BETANEWS.ID, KUDUS – Dinas Perhubungan (Dishub) Kudus belum melakukan persiapan khusus menghadapi kebijakan larangan mudik Lebaran 6-17 Mei 2021. Kepala Bidang Lalu Lintas dan Angkutan Jalan (Kabid LLAJ) Dishub Kudus Putut Sri Kuncoro mengungkapkan, pihaknya masih menunggu Surat Edaran (SE) terkait prosedur larangan mudik dari Kementerian Perhubungan.
“Tugas kami kan menyosialisasikan larangan mudik. Kami masih mengacu pada SE Satgas Penanganan Covid-19 Nomor 13 tahun 2021. Tapi sampai saat ini kami masih menunggu surat edaran yang mengatur teknis pelaksanaan mudik,” jelas Putut saat ditemui di ruangannya, Selasa (20/4/2021).
Karena belum ada kejelasan, pihaknya saat ini belum menyiapkan penyekatan untuk para pemudik. Pos pemantauan pemudik juga belum dipersiapkan.
“Mungkin nanti kalau sudah ada instruksi, kami lebih persiapan di teknisnya. Menyiapkan pos pemantauan pemudik, dan rest area,” katanya.
Baca juga: Soal Larangan Mudik, Ganjar Minta Kepala Daerah Ingatkan Warganya
Sedangkan untuk tempat-tempat yang dipersiapkan untuk dilakukan penghalauan pemudik, akan dikoordinasikan dengan pihak kepolisian Kudus. Jika mengikuti imbauan Bupati Kudus HM Hartopo, dua tempat diproyeksikan untuk dilakukan penghalauan pemudik. Yakni di perbatasan Kudus-Pati dan perbatasan Kudus-Demak.
“Bus nanti kalau nekad mudik, kami suruh untuk kembali. Kecuali mereka yang menjalankan tugas, seperti PNS, Polri, TNI, tenaga medis, itu boleh.
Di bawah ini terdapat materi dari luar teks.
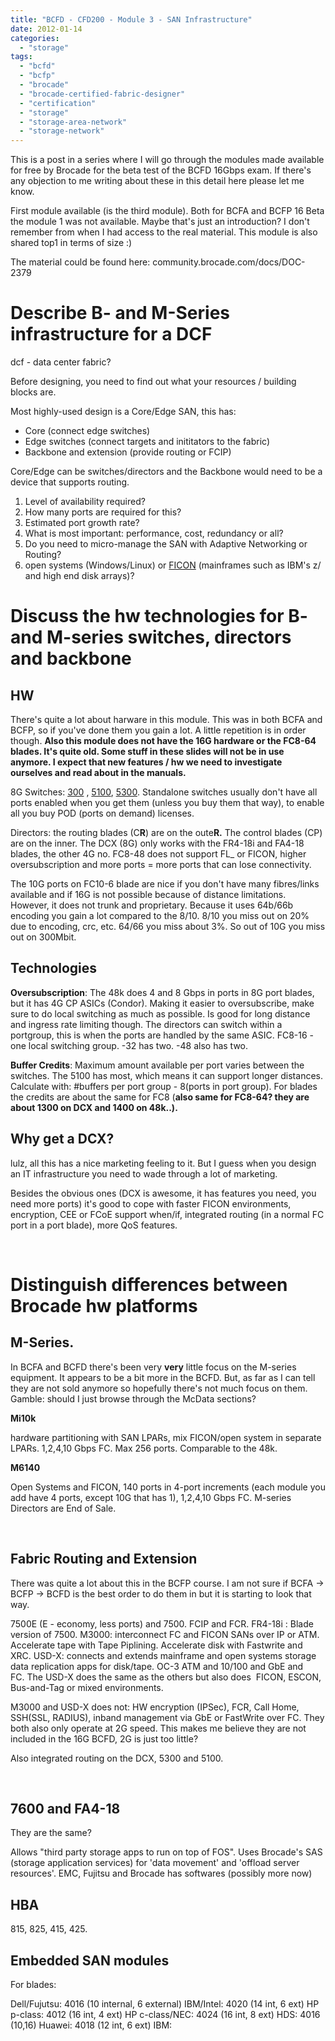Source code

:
```yaml
---
title: "BCFD - CFD200 - Module 3 - SAN Infrastructure"
date: 2012-01-14
categories: 
  - "storage"
tags: 
  - "bcfd"
  - "bcfp"
  - "brocade"
  - "brocade-certified-fabric-designer"
  - "certification"
  - "storage"
  - "storage-area-network"
  - "storage-network"
---
```


This is a post in a series where I will go through the modules made available for free by Brocade for the beta test of the BCFD 16Gbps exam. If there's any objection to me writing about these in this detail here please let me know.

First module available (is the third module). Both for BCFA and BCFP 16 Beta the module 1 was not available. Maybe that's just an introduction? I don't remember from when I had access to the real material. This module is also shared top1 in terms of size :)

The material could be found here: community.brocade.com/docs/DOC-2379

# Describe B- and M-Series infrastructure for a DCF

dcf - data center fabric?

Before designing, you need to find out what your resources / building blocks are.

Most highly-used design is a Core/Edge SAN, this has:

- Core (connect edge switches)
- Edge switches (connect targets and inititators to the fabric)
- Backbone and extension (provide routing or FCIP)

Core/Edge can be switches/directors and the Backbone would need to be a device that supports routing.

1. Level of availability required?
2. How many ports are required for this?
3. Estimated port growth rate?
4. What is most important: performance, cost, redundancy or all?
5. Do you need to micro-manage the SAN with Adaptive Networking or Routing?
6. open systems (Windows/Linux) or [FICON](http://en.wikipedia.org/wiki/FICON "on wikipedia") (mainframes such as IBM's z/ and high end disk arrays)?

# Discuss the hw technologies for B- and M-series switches, directors and backbone

## HW

There's quite a lot about harware in this module. This was in both BCFA and BCFP, so if you've done them you gain a lot. A little repetition is in order though. **Also this module does not have the 16G hardware or the FC8-64 blades. It's quite old. Some stuff in these slides will not be in use anymore. I expect that new features / hw we need to investigate ourselves and read about in the manuals.**

8G Switches: [300](http://www.brocade.com/products/all/switches/product-details/300-switch/specifications.page "on brocade.com") , [5100](http://www.brocade.com/products/all/switches/product-details/5100-switch/specifications.page "on brocade.com"), [5300](http://www.brocade.com/products/all/switches/product-details/5300-switch/specifications.page "brocade.com"). Standalone switches usually don't have all ports enabled when you get them (unless you buy them that way), to enable all you buy POD (ports on demand) licenses.

Directors: the routing blades (C**R**) are on the oute**R.** The control blades (CP) are on the inner. The DCX (8G) only works with the FR4-18i and FA4-18 blades, the other 4G no. FC8-48 does not support FL\_ or FICON, higher oversubscription and more ports = more ports that can lose connectivity.

The 10G ports on FC10-6 blade are nice if you don't have many fibres/links available and if 16G is not possible because of distance limitations. However, it does not trunk and proprietary. Because it uses 64b/66b encoding you gain a lot compared to the 8/10. 8/10 you miss out on 20% due to encoding, crc, etc. 64/66 you miss about 3%. So out of 10G you miss out on 300Mbit.

## Technologies

**Oversubscription**: The 48k does 4 and 8 Gbps in ports in 8G port blades, but it has 4G CP ASICs (Condor). Making it easier to oversubscribe, make sure to do local switching as much as possible. Is good for long distance and ingress rate limiting though. The directors can switch within a portgroup, this is when the ports are handled by the same ASIC. FC8-16 - one local switching group. -32 has two. -48 also has two.

**Buffer Credits**: Maximum amount available per port varies between the switches. The 5100 has most, which means it can support longer distances. Calculate with: #buffers per port group - 8(ports in port group). For blades the credits are about the same for FC8 (**also same for FC8-64? they are about 1300 on DCX and 1400 on 48k..).**

## Why get a DCX?

lulz, all this has a nice marketing feeling to it. But I guess when you design an IT infrastructure you need to wade through a lot of marketing.

Besides the obvious ones (DCX is awesome, it has features you need, you need more ports) it's good to cope with faster FICON environments, encryption, CEE or FCoE support when/if, integrated routing (in a normal FC port in a port blade), more QoS features.

 

# Distinguish differences between Brocade hw platforms

## M-Series.

In BCFA and BCFD there's been very **very** little focus on the M-series equipment. It appears to be a bit more in the BCFD. But, as far as I can tell they are not sold anymore so hopefully there's not much focus on them. Gamble: should I just browse through the McData sections?

**Mi10k**

hardware partitioning with SAN LPARs, mix FICON/open system in separate LPARs. 1,2,4,10 Gbps FC. Max 256 ports. Comparable to the 48k.

**M6140**

Open Systems and FICON, 140 ports in 4-port increments (each module you add have 4 ports, except 10G that has 1), 1,2,4,10 Gbps FC. M-series Directors are End of Sale.

 

## Fabric Routing and Extension

There was quite a lot about this in the BCFP course. I am not sure if BCFA -> BCFP -> BCFD is the best order to do them in but it is starting to look that way.

7500E (E - economy, less ports) and 7500. FCIP and FCR. FR4-18i : Blade version of 7500. M3000: interconnect FC and FICON SANs over IP or ATM. Accelerate tape with Tape Piplining. Accelerate disk with Fastwrite and XRC. USD-X: connects and extends mainframe and open systems storage data replication apps for disk/tape. OC-3 ATM and 10/100 and GbE and FC. The USD-X does the same as the others but also does  FICON, ESCON, Bus-and-Tag or mixed environments.

M3000 and USD-X does not: HW encryption (IPSec), FCR, Call Home, SSH(SSL, RADIUS), inband management via GbE or FastWrite over FC. They both also only operate at 2G speed. This makes me believe they are not included in the 16G BCFD, 2G is just too little?

Also integrated routing on the DCX, 5300 and 5100.

 

## 7600 and FA4-18

They are the same?

Allows "third party storage apps to run on top of FOS". Uses Brocade's SAS (storage application services) for 'data movement' and 'offload server resources'. EMC, Fujitsu and Brocade has softwares (possibly more now)

## HBA

815, 825, 415, 425.

## Embedded SAN modules

For blades:

Dell/Fujutsu: 4016 (10 internal, 6 external) IBM/Intel: 4020 (14 int, 6 ext) HP p-class: 4012 (16 int, 4 ext) HP c-class/NEC: 4024 (16 int, 8 ext) HDS: 4016 (10,16) Huawei: 4018 (12 int, 6 ext) IBM:
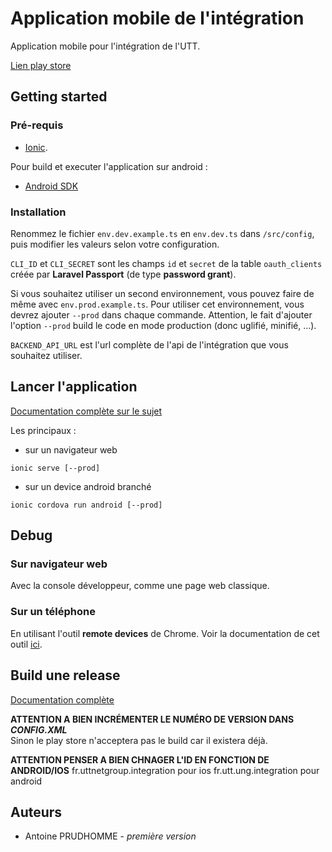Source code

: # Application mobile de l'intégration

Application mobile pour l'intégration de l'UTT.

[Lien play store](https://play.google.com/store/apps/details?id=fr.utt.ung.integration&hl=fr)

## Getting started

### Pré-requis

- [Ionic](https://ionicframework.com/docs/intro/installation/).

Pour build et executer l'application sur android :
- [Android SDK](https://developer.android.com/studio/index.html)

### Installation

Renommez le fichier `env.dev.example.ts` en `env.dev.ts` dans `/src/config`, puis modifier les valeurs selon votre configuration.  

`CLI_ID` et `CLI_SECRET` sont les champs `id` et `secret` de la table `oauth_clients` créée par **Laravel Passport** (de type **password grant**).

Si vous souhaitez utiliser un second environnement, vous pouvez faire de même avec `env.prod.example.ts`. Pour utiliser cet environnement, vous devrez ajouter `--prod` dans chaque commande. Attention, le fait d'ajouter l'option `--prod` build le code en mode production (donc uglifié, minifié, ...).

`BACKEND_API_URL` est l'url complète de l'api de l'intégration que vous souhaitez utiliser.

## Lancer l'application

[Documentation complète sur le sujet](http://ionicframework.com/docs/v1/guide/testing.html)

Les principaux :
* sur un navigateur web
```
ionic serve [--prod]
```
* sur un device android branché
```
ionic cordova run android [--prod]
```

## Debug

### Sur navigateur web
Avec la console développeur, comme une page web classique.

### Sur un téléphone
En utilisant l'outil **remote devices** de Chrome. Voir la documentation de cet outil [ici](https://developers.google.com/web/tools/chrome-devtools/remote-debugging/).

## Build une release

[Documentation complète](http://ionicframework.com/docs/v1/guide/publishing.html)

**ATTENTION A BIEN INCRÉMENTER LE NUMÉRO DE VERSION DANS *CONFIG.XML***  
Sinon le play store n'acceptera pas le build car il existera déjà.

**ATTENTION PENSER A BIEN CHNAGER L'ID EN FONCTION DE ANDROID/IOS**
fr.uttnetgroup.integration pour ios
fr.utt.ung.integration pour android

## Auteurs

* Antoine PRUDHOMME - *première version*
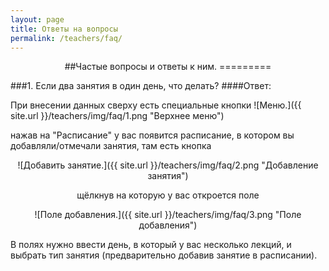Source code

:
 ```yaml
---
layout: page
title: Ответы на вопросы
permalink: /teachers/faq/
---
```

<center>
##Частые вопросы и ответы к ним.
=========

</center>

###1. Если два занятия в один день, что делать? 
####Ответ: 

При внесении данных сверху есть специальные кнопки ![Меню.]({{ site.url }}/teachers/img/faq/1.png "Верхнее меню")  

 нажав на "Расписание" у вас появится расписание, в котором вы добавляли/отмечали занятия, там есть кнопка   

<center> ![Добавить занятие.]({{ site.url }}/teachers/img/faq/2.png "Добавление занятия") 

 щёлкнув на которую у вас откроется поле 

![Поле добавления.]({{ site.url }}/teachers/img/faq/3.png "Поле добавления") </center> 

 B полях нужно ввести день, в который у вас несколько лекций, и выбрать тип занятия (предварительно добавив занятие в расписании).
Dengan tujuan untuk perjalanan dinas,” papar Putut.
Pantauan Putut hingga hari ke delapan Ramadan, kedatangan pemudik di Terminal Tipe A Jati Kudus masih landai. Belum begitu banyak pemudik dari luar kota yang datang ke Kabupaten Kudus.
“Terminal Jati masih terlihat landai. Belum begitu banyak, masih biasa. Kudus sendiri masih adem-adem aja,” imbuhnya.
Baca juga: Pengusaha Bus Minta Pemerintah Cabut Kebijakan Larangan Mudik Lebaran
Sebagai persiapan kedatangan pemudik, kemarin Dishub bersama Dinas Kesehatan Kabupaten (DKK) Kudus telah melakukan tracking kepada mereka yang datang dari luar kota. Ada sembilan orang yang dites rapid antigen. Kasi Surveilans Imunisasi DKK Kudus Aniq Fuad menjelaskan, dari sembilan orang yang tes ternyata ada satu yang reaktif.
“Yang reaktif itu dari luar kota. Jadi selanjutnya kami koordinasikan dan kami serahkan kepada dinas kesehatan orang tersebut,” tutupnya.